Instructions to follow: Return only those lines of the records below in which "Technologies" appears.

....................

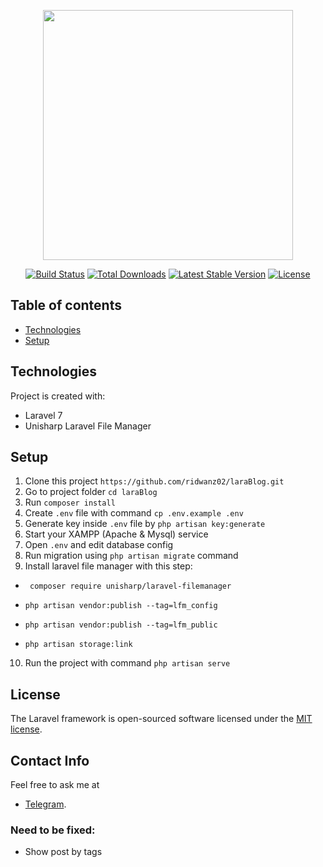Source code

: <p align="center"><a href="https://laravel.com" target="_blank"><img src="https://raw.githubusercontent.com/laravel/art/master/logo-lockup/5%20SVG/2%20CMYK/1%20Full%20Color/laravel-logolockup-cmyk-red.svg" width="400"></a></p>

<p align="center">
<a href="https://travis-ci.org/laravel/framework"><img src="https://travis-ci.org/laravel/framework.svg" alt="Build Status"></a>
<a href="https://packagist.org/packages/laravel/framework"><img src="https://poser.pugx.org/laravel/framework/d/total.svg" alt="Total Downloads"></a>
<a href="https://packagist.org/packages/laravel/framework"><img src="https://poser.pugx.org/laravel/framework/v/stable.svg" alt="Latest Stable Version"></a>
<a href="https://packagist.org/packages/laravel/framework"><img src="https://poser.pugx.org/laravel/framework/license.svg" alt="License"></a>
</p>

## Table of contents
* [Technologies](#technologies)
* [Setup](#setup)
	
## Technologies
Project is created with:
* Laravel 7
* Unisharp Laravel File Manager
	
## Setup

1. Clone this project `https://github.com/ridwanz02/laraBlog.git`
2. Go to project folder `cd laraBlog`
3. Run `composer install`
4. Create `.env` file with command `cp .env.example .env`
5. Generate key inside `.env` file by `php artisan key:generate`
6. Start your XAMPP (Apache & Mysql) service
7. Open `.env` and edit database config
8. Run migration using `php artisan migrate` command
9. Install laravel file manager with this step:
- ` composer require unisharp/laravel-filemanager`

- `php artisan vendor:publish --tag=lfm_config`
 
- `php artisan vendor:publish --tag=lfm_public`
 
- `php artisan storage:link`
 
10. Run the project with command `php artisan serve`

## License

The Laravel framework is open-sourced software licensed under the [MIT license](https://opensource.org/licenses/MIT).

## Contact Info

Feel free to ask me at
- [Telegram](https://t.me/ridwanz02).

### Need to be fixed:
- Show post by tags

....................

Finished task:
* [Technologies](#technologies)
## Technologies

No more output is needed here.